Dünyayı Yöneten Mini Beyin; Çip

13-10-2024

Günümüz dünyasında kullandığımız her eşyanın içinde bulunan ve onun olmaması durumunda eşyanın işlevselliğini yitirdiği bir tür mini beyin; çipler.
Çiplere gelene kadar neler yaşandı? Hangi aşamalar geçildi?
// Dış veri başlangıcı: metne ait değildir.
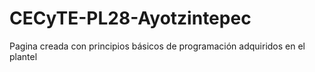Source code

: # CECyTE-PL28-Ayotzintepec
Pagina creada con principios básicos de programación adquiridos en el plantel
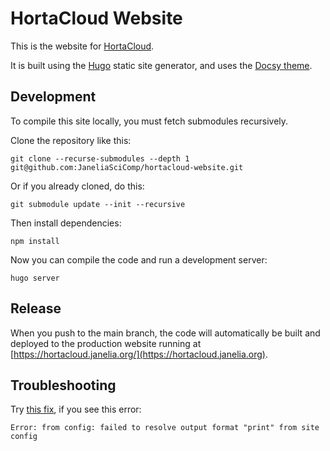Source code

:# HortaCloud Website

This is the website for [HortaCloud](https://github.com/JaneliaSciComp/hortacloud).

It is built using the [Hugo](https://gohugo.io) static site generator, and uses the [Docsy theme](https://docsy.dev).

## Development

To compile this site locally, you must fetch submodules recursively.

Clone the repository like this:

    git clone --recurse-submodules --depth 1 git@github.com:JaneliaSciComp/hortacloud-website.git

Or if you already cloned, do this:

    git submodule update --init --recursive

Then install dependencies:

    npm install

Now you can compile the code and run a development server:

    hugo server

## Release

When you push to the main branch, the code will automatically be built and deployed to the production website running at [https://hortacloud.janelia.org/](https://hortacloud.janelia.org).

## Troubleshooting

Try [this fix](https://wowchemy.com/docs/hugo-tutorials/troubleshooting/#error-failed-to-resolve-output-format), if you see this error:

    Error: from config: failed to resolve output format "print" from site config

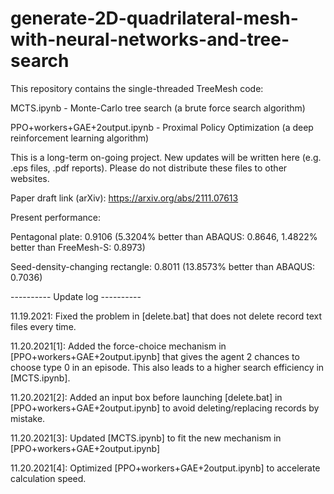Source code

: # generate-2D-quadrilateral-mesh-with-neural-networks-and-tree-search
This repository contains the single-threaded TreeMesh code:

MCTS.ipynb - Monte-Carlo tree search (a brute force search algorithm)

PPO+workers+GAE+2output.ipynb - Proximal Policy Optimization (a deep reinforcement learning algorithm)

This is a long-term on-going project. New updates will be written here (e.g. .eps files, .pdf reports). Please do not distribute these files to other websites.

Paper draft link (arXiv): https://arxiv.org/abs/2111.07613

Present performance:

Pentagonal plate: 0.9106 (5.3204% better than ABAQUS: 0.8646, 1.4822% better than FreeMesh-S: 0.8973)

Seed-density-changing rectangle: 0.8011 (13.8573% better than ABAQUS: 0.7036)

---------- Update log ----------

11.19.2021: Fixed the problem in [delete.bat] that does not delete record text files every time.

11.20.2021[1]: Added the force-choice mechanism in [PPO+workers+GAE+2output.ipynb] that gives the agent 2 chances to choose type 0 in an episode. This also leads to a higher search efficiency in [MCTS.ipynb].

11.20.2021[2]: Added an input box before launching [delete.bat] in [PPO+workers+GAE+2output.ipynb] to avoid deleting/replacing records by mistake.

11.20.2021[3]: Updated [MCTS.ipynb] to fit the new mechanism in [PPO+workers+GAE+2output.ipynb]

11.20.2021[4]: Optimized [PPO+workers+GAE+2output.ipynb] to accelerate calculation speed.
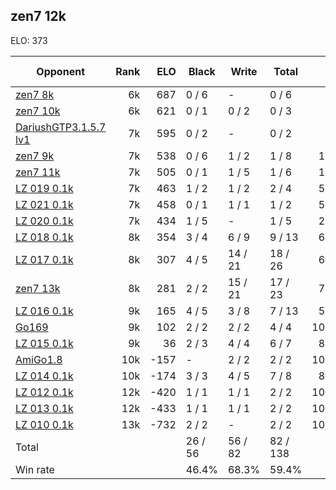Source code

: ## zen7 12k ##

ELO: 373

Opponent | Rank | ELO | Black | Write | Total | Win rate
---------|-----:|----:|-------|-------|-------|-------:
[zen7 8k](zen7%208k.md) | 6k | 687 | 0 / 6 | - | 0 / 6 | 0.0%
[zen7 10k](zen7%2010k.md) | 6k | 621 | 0 / 1 | 0 / 2 | 0 / 3 | 0.0%
[DariushGTP3.1.5.7 lv1](DariushGTP3.1.5.7%20lv1.md) | 7k | 595 | 0 / 2 | - | 0 / 2 | 0.0%
[zen7 9k](zen7%209k.md) | 7k | 538 | 0 / 6 | 1 / 2 | 1 / 8 | 12.5%
[zen7 11k](zen7%2011k.md) | 7k | 505 | 0 / 1 | 1 / 5 | 1 / 6 | 16.7%
[LZ 019 0.1k](LZ%20019%200.1k.md) | 7k | 463 | 1 / 2 | 1 / 2 | 2 / 4 | 50.0%
[LZ 021 0.1k](LZ%20021%200.1k.md) | 7k | 458 | 0 / 1 | 1 / 1 | 1 / 2 | 50.0%
[LZ 020 0.1k](LZ%20020%200.1k.md) | 7k | 434 | 1 / 5 | - | 1 / 5 | 20.0%
[LZ 018 0.1k](LZ%20018%200.1k.md) | 8k | 354 | 3 / 4 | 6 / 9 | 9 / 13 | 69.2%
[LZ 017 0.1k](LZ%20017%200.1k.md) | 8k | 307 | 4 / 5 | 14 / 21 | 18 / 26 | 69.2%
[zen7 13k](zen7%2013k.md) | 8k | 281 | 2 / 2 | 15 / 21 | 17 / 23 | 73.9%
[LZ 016 0.1k](LZ%20016%200.1k.md) | 9k | 165 | 4 / 5 | 3 / 8 | 7 / 13 | 53.8%
[Go169](Go169.md) | 9k | 102 | 2 / 2 | 2 / 2 | 4 / 4 | 100.0%
[LZ 015 0.1k](LZ%20015%200.1k.md) | 9k | 36 | 2 / 3 | 4 / 4 | 6 / 7 | 85.7%
[AmiGo1.8](AmiGo1.8.md) | 10k | -157 | - | 2 / 2 | 2 / 2 | 100.0%
[LZ 014 0.1k](LZ%20014%200.1k.md) | 10k | -174 | 3 / 3 | 4 / 5 | 7 / 8 | 87.5%
[LZ 012 0.1k](LZ%20012%200.1k.md) | 12k | -420 | 1 / 1 | 1 / 1 | 2 / 2 | 100.0%
[LZ 013 0.1k](LZ%20013%200.1k.md) | 12k | -433 | 1 / 1 | 1 / 1 | 2 / 2 | 100.0%
[LZ 010 0.1k](LZ%20010%200.1k.md) | 13k | -732 | 2 / 2 | - | 2 / 2 | 100.0%
Total | | | 26 / 56 | 56 / 82 | 82 / 138 | 
Win rate| | | 46.4% | 68.3% | 59.4% | 
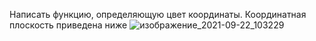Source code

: Написать функцию, определяющую цвет координаты. Координатная плоскость приведена ниже
![изображение_2021-09-22_103229](https://user-images.githubusercontent.com/90501362/134301476-d0fd234a-2d7d-4475-a821-51c9f2dfab12.png)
Bu sorulara cevap vermek ve teknolojinin gelişimini konuşmak için konuyu biraz geriden almak gerekir.
Zira günümüz teknolojisinin bugün geldiği noktanın temelleri 1760 yılında Sanayi Devrimi ile atıldı. Sanayi devrimine kadar ağır ilerleyen keşifler, buharlı makinelerin icadı sonrası hızlandı. Zira o tarihte insanlık kas gücü kullanmadan eşyayı hareket ettirebilen buhar gücünü keşfetti. Ardından gelen buluşlar ise hep bu eksende hareket etti ve dünya tarihine etki edecek her buluşu yeni bir sanayi yani “endüstri" devrimi olarak nitelendirdik.
Birinci Sanayi Devrimi ya da diğer bir deyişle “Endüstri Devrimi” buharlı makinelerin icadıyla özdeşleştirilirken İkinci Endüstri Devrimi “ucuz çelik üretimiyle” bağdaştırıldı.
Ardından sanayinin elektronikle desteklenmesiyle bu alandaki üçüncü devrim gerçekleşmiş oldu. Bugün geldiğimiz noktada ise üretimde bilgisayar kullanımıyla “4. Sanayi Devrimi’ni yaşıyoruz. Tüm bu süreçler 250-300 yıl kadar bir sürede gerçekleşti.
Büyüklerimiz fotoğraf makinelerinin filmlerine 32 fotoğrafın sığmasına şaşırırken bizler dijital kameralarla tanıştık ve küçücük kartlara yüzlerce fotoğraf sığdırdık. Bugün ise telefon kameralarıyla çektiğimiz binlerce fotoğraf ve videoyu online bulutlara yüklüyor, bize büyük bir saklama alanı gibi gelen o kartlara artık ihtiyaç bile duymuyoruz. Yüzlerce kâğıda sığmayacak bilgiyi telefonumuzdaki bir klasörde taşıyor, ihtiyaç duyduğumuz bilgiye kolayca ulaşıyoruz. Üstelik tüm bunların daha da işlevsel hale gelmesi için telefonlarımıza ve bilgisayarlarımıza mütemadiyen gelen güncellemelerle kullanımımız daha da kolaylaşıyor.
İşte son 30 yılda teknolojik gelişimin bu kadar hızlı olmasının altında yatan şey, her geçen gün küçülen; küçüldükçe işlevselliği artan dünya tarihinin en büyük silahı çiplerdir.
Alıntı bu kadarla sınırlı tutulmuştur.